Take every line containing "format" from the material and copy it.

▼

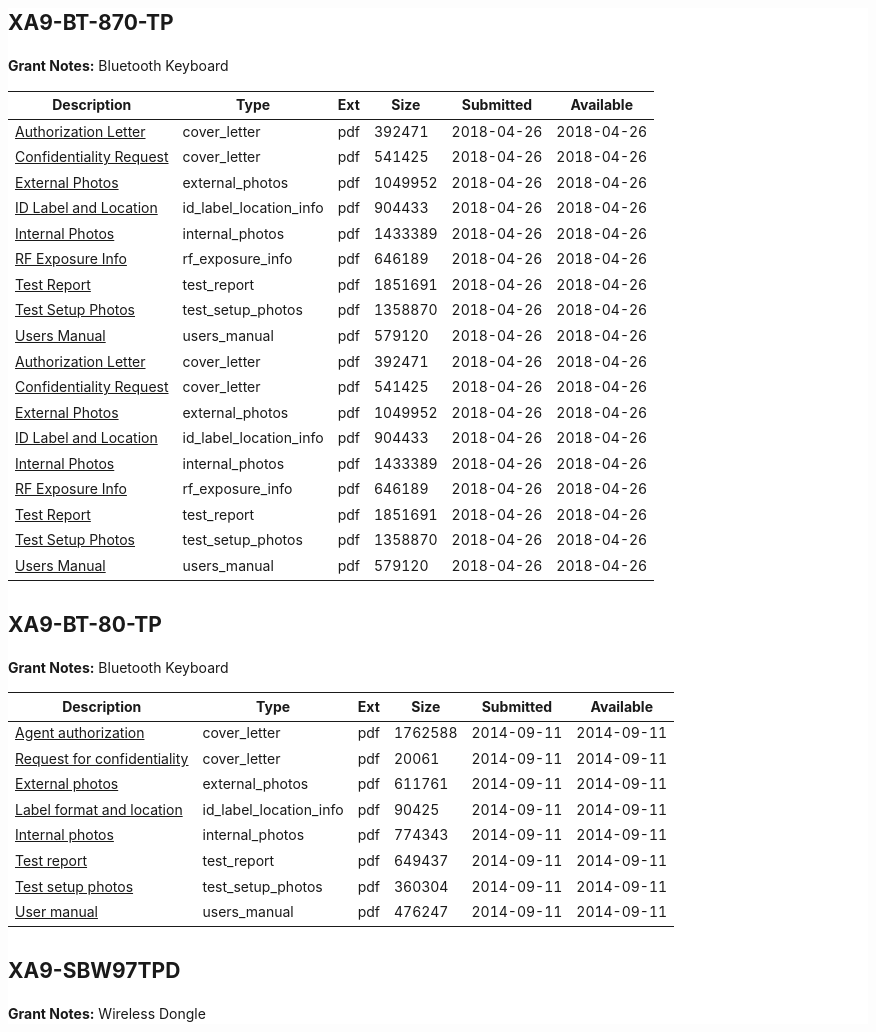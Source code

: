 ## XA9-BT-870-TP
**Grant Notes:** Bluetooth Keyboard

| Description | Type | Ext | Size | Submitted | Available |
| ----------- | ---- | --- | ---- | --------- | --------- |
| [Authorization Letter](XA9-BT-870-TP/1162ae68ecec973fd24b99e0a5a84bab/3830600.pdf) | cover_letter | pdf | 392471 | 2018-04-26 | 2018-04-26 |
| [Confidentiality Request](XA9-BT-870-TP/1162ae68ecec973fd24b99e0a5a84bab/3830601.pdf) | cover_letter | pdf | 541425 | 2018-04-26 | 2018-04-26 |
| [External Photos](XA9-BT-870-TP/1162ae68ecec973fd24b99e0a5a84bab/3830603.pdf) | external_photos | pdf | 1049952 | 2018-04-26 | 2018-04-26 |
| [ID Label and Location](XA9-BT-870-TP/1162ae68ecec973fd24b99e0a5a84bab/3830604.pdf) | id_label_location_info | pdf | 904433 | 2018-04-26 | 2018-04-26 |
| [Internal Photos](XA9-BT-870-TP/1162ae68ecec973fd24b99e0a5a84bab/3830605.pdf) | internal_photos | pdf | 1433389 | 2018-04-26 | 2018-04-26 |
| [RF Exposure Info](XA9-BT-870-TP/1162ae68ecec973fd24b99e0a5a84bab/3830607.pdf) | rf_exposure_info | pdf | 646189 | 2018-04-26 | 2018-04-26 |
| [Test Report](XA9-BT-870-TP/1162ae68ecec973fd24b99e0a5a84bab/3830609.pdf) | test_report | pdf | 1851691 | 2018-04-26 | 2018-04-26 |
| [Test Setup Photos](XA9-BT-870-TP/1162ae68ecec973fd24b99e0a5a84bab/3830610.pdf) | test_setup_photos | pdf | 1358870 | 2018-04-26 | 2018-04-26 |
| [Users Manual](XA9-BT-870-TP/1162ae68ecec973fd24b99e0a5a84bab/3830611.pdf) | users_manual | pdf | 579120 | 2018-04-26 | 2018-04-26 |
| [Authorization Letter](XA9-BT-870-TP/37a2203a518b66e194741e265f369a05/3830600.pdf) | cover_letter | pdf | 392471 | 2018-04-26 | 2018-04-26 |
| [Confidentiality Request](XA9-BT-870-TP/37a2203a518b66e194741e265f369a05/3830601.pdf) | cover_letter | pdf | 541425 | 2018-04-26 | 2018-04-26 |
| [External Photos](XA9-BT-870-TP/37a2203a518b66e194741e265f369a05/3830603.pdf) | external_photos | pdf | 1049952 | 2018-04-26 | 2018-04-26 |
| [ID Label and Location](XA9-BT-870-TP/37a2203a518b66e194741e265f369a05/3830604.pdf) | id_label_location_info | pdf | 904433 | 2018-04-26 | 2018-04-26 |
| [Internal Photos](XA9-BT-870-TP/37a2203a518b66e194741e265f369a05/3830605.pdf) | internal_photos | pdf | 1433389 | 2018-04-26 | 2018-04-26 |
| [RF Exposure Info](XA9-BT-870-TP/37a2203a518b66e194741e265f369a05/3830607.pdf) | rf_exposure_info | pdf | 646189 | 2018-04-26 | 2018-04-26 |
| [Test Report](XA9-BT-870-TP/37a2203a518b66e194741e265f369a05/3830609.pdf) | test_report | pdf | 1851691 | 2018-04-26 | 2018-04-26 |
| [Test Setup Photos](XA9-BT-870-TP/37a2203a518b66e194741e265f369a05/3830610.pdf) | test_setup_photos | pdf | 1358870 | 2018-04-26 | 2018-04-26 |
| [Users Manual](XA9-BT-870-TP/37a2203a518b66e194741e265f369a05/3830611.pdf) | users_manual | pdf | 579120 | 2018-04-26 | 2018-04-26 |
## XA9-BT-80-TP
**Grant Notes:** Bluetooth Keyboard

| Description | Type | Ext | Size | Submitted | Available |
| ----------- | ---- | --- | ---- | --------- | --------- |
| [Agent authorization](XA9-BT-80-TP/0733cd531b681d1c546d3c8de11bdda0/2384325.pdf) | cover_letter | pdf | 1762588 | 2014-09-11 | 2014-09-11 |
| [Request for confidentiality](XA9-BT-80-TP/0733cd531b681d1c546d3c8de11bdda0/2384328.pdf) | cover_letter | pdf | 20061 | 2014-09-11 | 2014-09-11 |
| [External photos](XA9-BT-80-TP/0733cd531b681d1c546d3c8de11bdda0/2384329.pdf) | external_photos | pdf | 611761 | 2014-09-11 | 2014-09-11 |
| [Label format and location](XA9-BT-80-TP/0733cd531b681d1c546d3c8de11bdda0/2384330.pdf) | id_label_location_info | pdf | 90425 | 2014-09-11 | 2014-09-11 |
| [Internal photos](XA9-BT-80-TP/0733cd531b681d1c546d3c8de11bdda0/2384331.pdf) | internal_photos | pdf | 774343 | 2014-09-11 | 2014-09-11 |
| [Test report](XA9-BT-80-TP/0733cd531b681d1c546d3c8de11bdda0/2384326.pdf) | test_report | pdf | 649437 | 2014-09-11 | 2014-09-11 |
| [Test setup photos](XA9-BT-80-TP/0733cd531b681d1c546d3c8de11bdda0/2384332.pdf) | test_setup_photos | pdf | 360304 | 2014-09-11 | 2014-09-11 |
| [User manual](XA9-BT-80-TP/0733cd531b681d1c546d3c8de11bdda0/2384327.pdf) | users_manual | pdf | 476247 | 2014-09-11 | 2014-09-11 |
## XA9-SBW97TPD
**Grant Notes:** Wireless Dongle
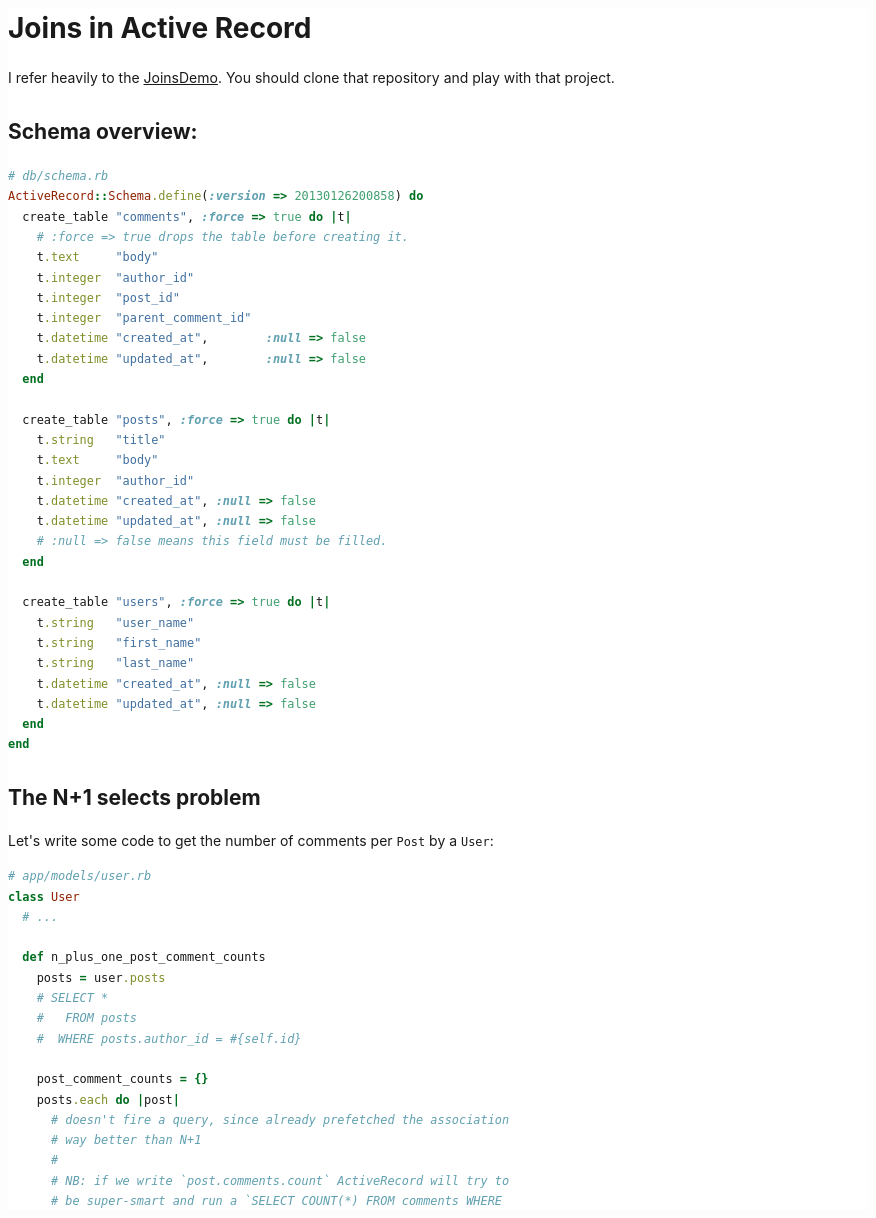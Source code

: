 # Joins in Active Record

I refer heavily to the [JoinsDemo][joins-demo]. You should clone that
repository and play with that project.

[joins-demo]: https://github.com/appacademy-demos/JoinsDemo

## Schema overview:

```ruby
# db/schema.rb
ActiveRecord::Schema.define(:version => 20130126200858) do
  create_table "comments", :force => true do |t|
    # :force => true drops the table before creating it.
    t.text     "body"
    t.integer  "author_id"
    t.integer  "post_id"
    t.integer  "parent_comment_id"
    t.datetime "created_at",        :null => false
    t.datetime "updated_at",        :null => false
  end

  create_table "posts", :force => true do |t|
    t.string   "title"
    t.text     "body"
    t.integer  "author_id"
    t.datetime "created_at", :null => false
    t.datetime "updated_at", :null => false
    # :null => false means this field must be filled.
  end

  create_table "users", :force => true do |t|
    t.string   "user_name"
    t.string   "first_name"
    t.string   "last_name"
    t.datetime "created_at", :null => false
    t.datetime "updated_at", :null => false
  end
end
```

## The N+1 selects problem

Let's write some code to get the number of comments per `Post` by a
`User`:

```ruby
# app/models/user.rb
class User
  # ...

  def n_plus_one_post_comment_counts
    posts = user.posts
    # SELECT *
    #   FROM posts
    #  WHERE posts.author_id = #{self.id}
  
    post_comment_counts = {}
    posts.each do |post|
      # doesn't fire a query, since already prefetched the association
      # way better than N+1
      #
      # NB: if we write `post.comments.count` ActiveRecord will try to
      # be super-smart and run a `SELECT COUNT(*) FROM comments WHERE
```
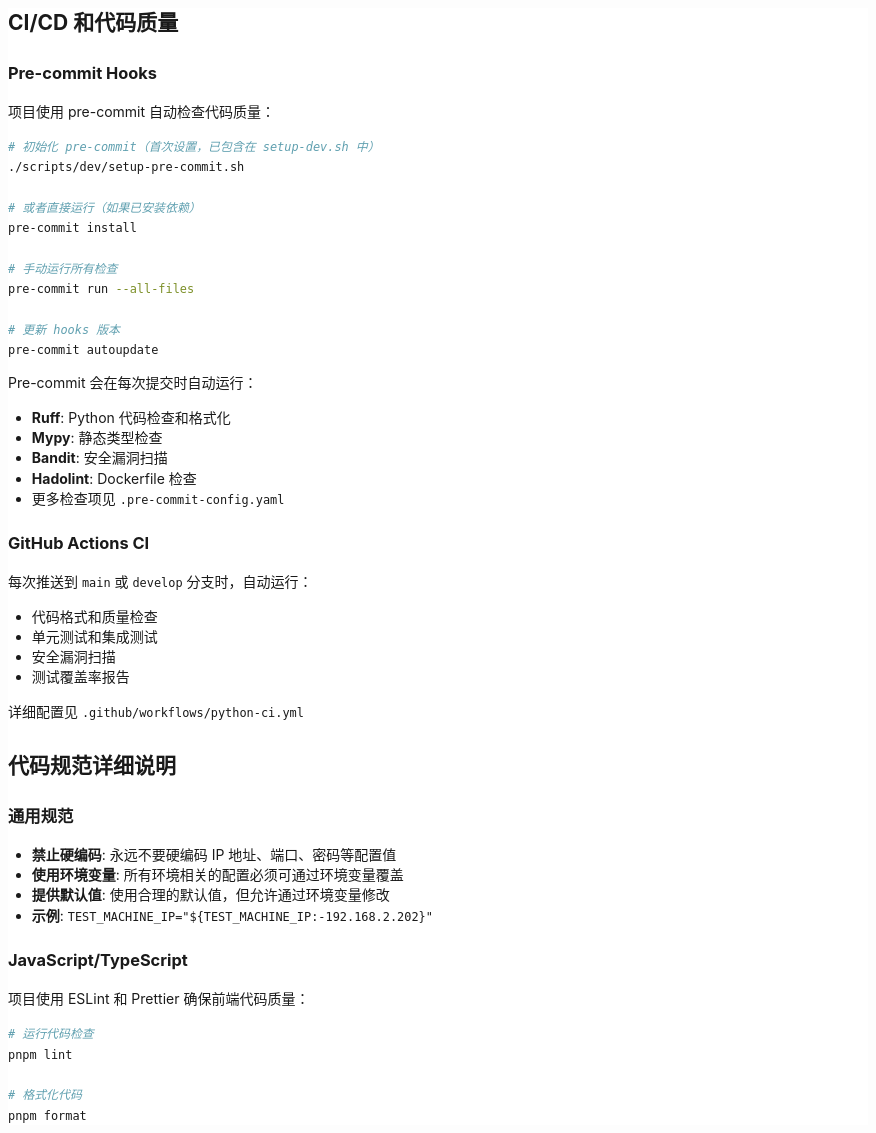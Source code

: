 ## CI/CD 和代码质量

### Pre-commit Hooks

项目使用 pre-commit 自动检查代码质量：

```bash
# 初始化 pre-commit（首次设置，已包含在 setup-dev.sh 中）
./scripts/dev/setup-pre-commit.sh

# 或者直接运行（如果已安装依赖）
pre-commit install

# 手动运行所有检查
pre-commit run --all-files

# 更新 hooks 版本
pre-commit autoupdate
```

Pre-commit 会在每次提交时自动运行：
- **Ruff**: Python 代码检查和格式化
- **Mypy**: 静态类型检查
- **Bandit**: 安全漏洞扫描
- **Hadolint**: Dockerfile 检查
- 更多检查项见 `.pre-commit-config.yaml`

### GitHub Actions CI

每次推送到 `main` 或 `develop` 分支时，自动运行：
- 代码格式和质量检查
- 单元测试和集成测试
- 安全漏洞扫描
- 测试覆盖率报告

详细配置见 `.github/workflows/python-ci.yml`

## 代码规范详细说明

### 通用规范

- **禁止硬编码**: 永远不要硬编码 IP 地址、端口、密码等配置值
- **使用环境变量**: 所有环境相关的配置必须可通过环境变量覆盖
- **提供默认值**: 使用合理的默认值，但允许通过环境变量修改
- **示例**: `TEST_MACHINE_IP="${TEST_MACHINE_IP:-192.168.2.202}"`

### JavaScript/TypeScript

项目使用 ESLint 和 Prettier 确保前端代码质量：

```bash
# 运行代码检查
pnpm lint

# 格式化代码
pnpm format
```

▲

▶ **Solution for this problem**
| [Label format and location](XA9-BT-80-TP/0733cd531b681d1c546d3c8de11bdda0/2384330.pdf) | id_label_location_info | pdf | 90425 | 2014-09-11 | 2014-09-11 |
pnpm format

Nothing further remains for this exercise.